Ray jumps to his feet, grabs his bag and slings it over a shoulder. "OK. Um. So, this is it, I guess." But instead of moving, he stands awkwardly, looking nervous. Then, shifting his bag, he sticks out his hand toward me. I'm too surprised to react for a moment, and then I reach out, take it in a hard grip, hold it. In that moment, I can't even meet his eyes; instead, I look down at his hand in mine, Ray's hand, which has touched me in places and ways no one else ever has, ever will again. And, as if that contact cracks something in his self-control, he lunges forward, grabbing me, and I wrap my arms around him in an embrace. It was how we'd met; the first moment we'd seen each other, he'd hugged me, two strangers, neither of us really knowing a thing about the other. Now we knew everything we'd ever know, and in that embrace I feel the click of a circle closing.
Then Ray pulls away, turns, joins the line of passengers. In a few minutes, he's out the door, sprinting across the icy runway and up the ramp, not looking back.
I stand and watch as the other passengers board, as the ramp is wheeled away and the door made fast, as the engines roar to life and the plane shudders into motion, rolling slowly down the runway. I stand as erect and unmoving as I'd stood all those hours outside the Consulate, a statue, nothing touching me, and watch, as the plane taxies, turns, gains speed, and parts from the ground. It arcs up into the sky, a swift straight slice of motion through the air, as sure and confident as Ray had always used to be in his movement through life. As he will be again, someday. The plane grows smaller, its running lights fainter, until it vanishes, arrowing toward the sun's dim glow in the south, and the vapor trail it left has dissipated in the frozen air.

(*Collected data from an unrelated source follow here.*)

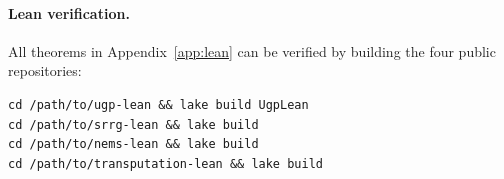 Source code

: \documentclass[11pt]{article}
\theoremstyle{remark}
\begin{document}
\paragraph{Lean verification.}
All theorems in Appendix~\ref{app:lean} can be verified by building the
four public repositories:
\begin{verbatim}
cd /path/to/ugp-lean && lake build UgpLean
cd /path/to/srrg-lean && lake build
cd /path/to/nems-lean && lake build
cd /path/to/transputation-lean && lake build
\end{verbatim}



\end{document}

By force of habit, I try to sort out what I'm feeling, make sense of what I'm thinking, find some conclusion. But I have no answers, not yet. The only words that come to me aren't mine at all, but my father's, the last thing he said, the last words he gave me, before he too turned and left my life forever: Nothing's permanent, son. Nothing's permanent. Our journey together is over, and yet we have no choice but to keep traveling, each of us on our separate roads.
Finally I turn and make my way out of the noisy terminal, into the darkness and the cold. Somewhere behind me, Ray is flying south, toward the sun; but the glow that guides my own steps is the shimmer of the aurora borealis, and it lights my way as I head north, toward my home.